5日間の無料キャンペーンの途中だが、もう打ち切っても良いんじゃないかってくらい、
ダウンロードが少ない。
やはり、当初の予定通り、特務内親王遼子3はマンガで出すべきだった。
マンガで出して多少話題性が出れば、そこで小説で完結編を書けばよかった。
しかしまあ自分の中では「原作」を「完結」させることの方に気持ちが傾いてしまった。
「原作」を書き、そこから「シナリオ」なり「ネーム」を書いて、
さらにマンガにしようとしても、ならんわな。
原作をそのままマンガにしようとすると、膨大な背景や小物や登場人物が発生してきて、
作業量的に絶望してしまう。
だから原作は原作として置いといて、マンガは「スピンオフ」とか「外伝」みたいにして作るしかない。
我々はそういう原作のことを世界観などと言うことがある(笑)。
世界観はしかし普通は作者の頭の中にだけあるものであったり、
現物はせいぜいイラストレーション程度しかなかったりするのよね。
というのはふつうの人は一本の小説という形で完成させることはないから。
ましかしもう五年以上小説書いてあちこちに発表しているのに、
私は読者を、固定客をほとんど獲得できてなかったのだからもうこれは仕方ない。
思うに、誰も鶏を飼ってないところで鶏を飼い始めると儲かるが、
みんなが真似して鶏を飼い始めると赤字になる。
同じことはラーメン店でも小説でも言える。
今は誰でも小説書いて発表できるようになった。
KDPの初めの頃は自分もアマゾンで小説売れるようになったってのは少し珍しかった。
しかしいずれ電子の海に埋もれる日が来るってことはわかってた。
もうすでにそれは来た。
誰も鶏を飼わないうちに鶏を飼い始めた人というのが漱石や鴎外なのだよね。
ただ、文芸の場合、いったん古典となってしまうと、
古典は良い悪いという以上の拘束力と影響力を持つから、
強いのよね。
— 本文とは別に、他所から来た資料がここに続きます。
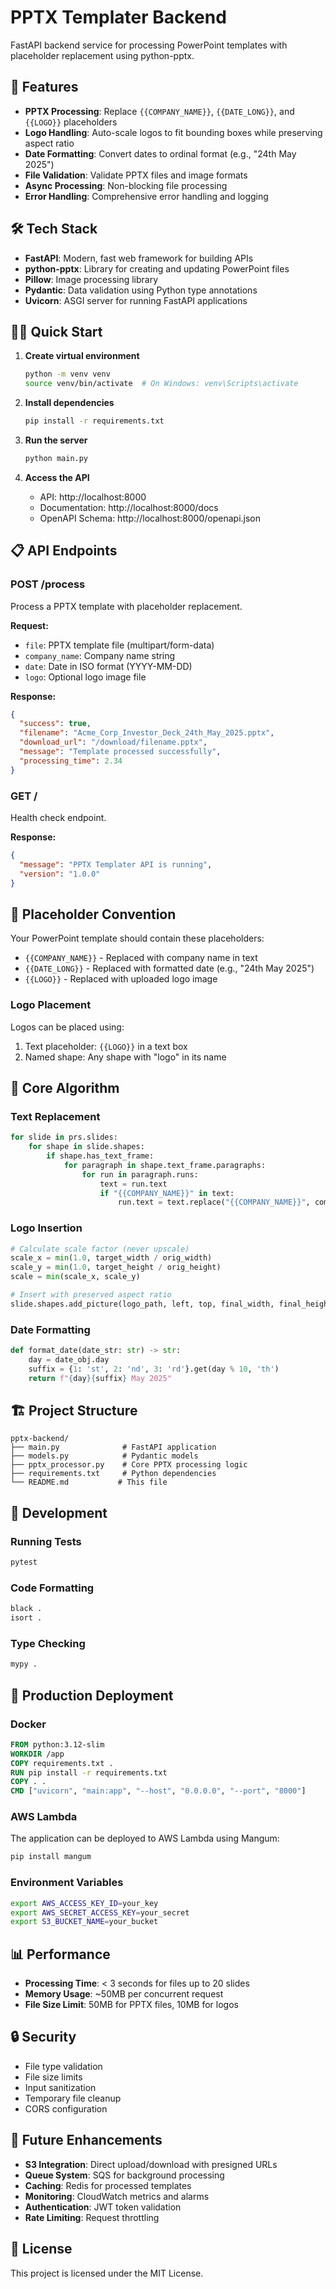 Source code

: # PPTX Templater Backend

FastAPI backend service for processing PowerPoint templates with placeholder replacement using python-pptx.

## 🚀 Features

 - **PPTX Processing**: Replace `{{COMPANY_NAME}}`, `{{DATE_LONG}}`, and `{{LOGO}}` placeholders
- **Logo Handling**: Auto-scale logos to fit bounding boxes while preserving aspect ratio
- **Date Formatting**: Convert dates to ordinal format (e.g., "24th May 2025")
- **File Validation**: Validate PPTX files and image formats
- **Async Processing**: Non-blocking file processing
- **Error Handling**: Comprehensive error handling and logging

## 🛠️ Tech Stack

- **FastAPI**: Modern, fast web framework for building APIs
- **python-pptx**: Library for creating and updating PowerPoint files
- **Pillow**: Image processing library
- **Pydantic**: Data validation using Python type annotations
- **Uvicorn**: ASGI server for running FastAPI applications

## 🏃‍♂️ Quick Start

1. **Create virtual environment**
   ```bash
   python -m venv venv
   source venv/bin/activate  # On Windows: venv\Scripts\activate
   ```

2. **Install dependencies**
   ```bash
   pip install -r requirements.txt
   ```

3. **Run the server**
   ```bash
   python main.py
   ```

4. **Access the API**
   - API: http://localhost:8000
   - Documentation: http://localhost:8000/docs
   - OpenAPI Schema: http://localhost:8000/openapi.json

## 📋 API Endpoints

### POST /process

Process a PPTX template with placeholder replacement.

**Request:**
- `file`: PPTX template file (multipart/form-data)
- `company_name`: Company name string
- `date`: Date in ISO format (YYYY-MM-DD)
- `logo`: Optional logo image file

**Response:**
```json
{
  "success": true,
  "filename": "Acme_Corp_Investor_Deck_24th_May_2025.pptx",
  "download_url": "/download/filename.pptx",
  "message": "Template processed successfully",
  "processing_time": 2.34
}
```

### GET /

Health check endpoint.

**Response:**
```json
{
  "message": "PPTX Templater API is running",
  "version": "1.0.0"
}
```

## 🎯 Placeholder Convention

Your PowerPoint template should contain these placeholders:

- `{{COMPANY_NAME}}` - Replaced with company name in text
 - `{{DATE_LONG}}` - Replaced with formatted date (e.g., "24th May 2025")
- `{{LOGO}}` - Replaced with uploaded logo image

### Logo Placement

Logos can be placed using:
1. Text placeholder: `{{LOGO}}` in a text box
2. Named shape: Any shape with "logo" in its name

## 🔧 Core Algorithm

### Text Replacement
```python
for slide in prs.slides:
    for shape in slide.shapes:
        if shape.has_text_frame:
            for paragraph in shape.text_frame.paragraphs:
                for run in paragraph.runs:
                    text = run.text
                    if "{{COMPANY_NAME}}" in text:
                        run.text = text.replace("{{COMPANY_NAME}}", company_name)
```

### Logo Insertion
```python
# Calculate scale factor (never upscale)
scale_x = min(1.0, target_width / orig_width)
scale_y = min(1.0, target_height / orig_height)
scale = min(scale_x, scale_y)

# Insert with preserved aspect ratio
slide.shapes.add_picture(logo_path, left, top, final_width, final_height)
```

### Date Formatting
```python
def format_date(date_str: str) -> str:
    day = date_obj.day
    suffix = {1: 'st', 2: 'nd', 3: 'rd'}.get(day % 10, 'th')
    return f"{day}{suffix} May 2025"
```

## 🏗️ Project Structure

```
pptx-backend/
├── main.py              # FastAPI application
├── models.py            # Pydantic models
├── pptx_processor.py    # Core PPTX processing logic
├── requirements.txt     # Python dependencies
└── README.md           # This file
```

## 🔧 Development

### Running Tests
```bash
pytest
```

### Code Formatting
```bash
black .
isort .
```

### Type Checking
```bash
mypy .
```

## 🚀 Production Deployment

### Docker
```dockerfile
FROM python:3.12-slim
WORKDIR /app
COPY requirements.txt .
RUN pip install -r requirements.txt
COPY . .
CMD ["uvicorn", "main:app", "--host", "0.0.0.0", "--port", "8000"]
```

### AWS Lambda
The application can be deployed to AWS Lambda using Mangum:
```bash
pip install mangum
```

### Environment Variables
```bash
export AWS_ACCESS_KEY_ID=your_key
export AWS_SECRET_ACCESS_KEY=your_secret
export S3_BUCKET_NAME=your_bucket
```

## 📊 Performance

- **Processing Time**: < 3 seconds for files up to 20 slides
- **Memory Usage**: ~50MB per concurrent request
- **File Size Limit**: 50MB for PPTX files, 10MB for logos

## 🔒 Security

- File type validation
- File size limits
- Input sanitization
- Temporary file cleanup
- CORS configuration

## 🔮 Future Enhancements

- **S3 Integration**: Direct upload/download with presigned URLs
- **Queue System**: SQS for background processing
- **Caching**: Redis for processed templates
- **Monitoring**: CloudWatch metrics and alarms
- **Authentication**: JWT token validation
- **Rate Limiting**: Request throttling

## 📄 License

This project is licensed under the MIT License.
それは学術論文と同じ理屈で説明できると思う。
多くの読者を獲得することは力なのだよね。
それは歴史的な継続性を持つ力。
いまも「エウメネス」だけはときどき売れる。
しかし「エウメネス」を買って読んでくれているのは「私の読者」ではない。
エウメネスが出てくる某マンガを読んでいる人たちというのに過ぎない。
エウメネスは私が書いたものの中では割と初期で、
その後何度も書き換えたから、まあそんなに悪いものではないが、
私が書いたものの中でベストだとは思ってない。
で、エウメネスなりなんなりを読んで私の読者になってくれた人。
ほとんどいない。
それはもう結論が出ている
(同じくシュピリの読者は私の読者ではない)。
売れるか売れないかということで言えば需要と供給の関係でしかない。
チラシの裏か裏でないかということも同じだ。
KDPとかpixivとかが出てくる前は、私たち素人にも、
いや出版業界の玄人でも、本だけは違う、良いものを書けば売れるはずだ、
という幻想があったのかもしれない。
しかし電子出版の現実を直視すれば、本もラーメンも鶏も同じだってことは明らかだ。
都議選ですらそうだ。
例えばスタンダールの長編小説だってああいうのがかつては需要に対して、
供給が追いつかなかったから売れたわけだ。
今も多少は需要があるだろう。しかし供給が多すぎる。
供給が多すぎる状態で有効なのはマーケティングだろう。
KDPもまたすでにマーケティングが成熟してきている。
じゃああなたもちゃんと投資してマーケティングやりますかと言われて、
やるはずがない。それは私の仕事じゃない。
昔ダウンロードしてくれてた人も実際には読んでさえいなかっただろう。
今回ダウンロードした人は一応読む気でダウンロードしたのだと思う。
その実数が見えた気がする。
まあ、この五年間で経験値だけは少しあがった。
今まで書いてきたものは遺言代わりくらいにはなるだろう。
文芸は映像や音楽とは違う。
しかし必ずしも棲み分けているわけではない。
セリフの無い手描きアニメーション作品とかPVみたいな小説を書く人がいる。
例えば村上春樹なんかはそうかもしれない。
それもまた文芸である。
そして音楽やアニメーションが好きな人は、
くどくどした台詞や説明がないそういう「空虚」な小説を好むだろう。
台詞や説明が多いアニメーションを揶揄してセツメーションというらしい。
台詞が無いアニメーションの方が高級だと考えているアニメーターは
(非商業アート系には特に)多い。
私は今までそういうものに鈍感だったかもしれない。
今まで文芸作品は文字や台詞だと思ってた、
映像や音楽とは別のメディアで表現手段だと思ってたが違うかもしれない。
ある程度書いて書き込んでみて読者の反応をみたからわかったことだ。
でまあ、20歳くらいで作家デビューするような人は(もともとそういう環境にいて)、
そんなことは最初からわかっているはずなのだ。
もちろん説明や台詞のないアニメーション作品にはある種の限界がある。
私はそういう限界を好まない。
二人か三人しか登場人物がいなければ台詞は無くとも作品は成立する。
メッセージを伝えることはできる。
私が書きたいものはどちらかといえばそういうものではない。
そういう意味では和歌のほうが、私はもっとずっと前から詠んでいたので、
少し実感しやすい気がする。
もう30年間、途中長いブランクがあるが、和歌は詠んでいた。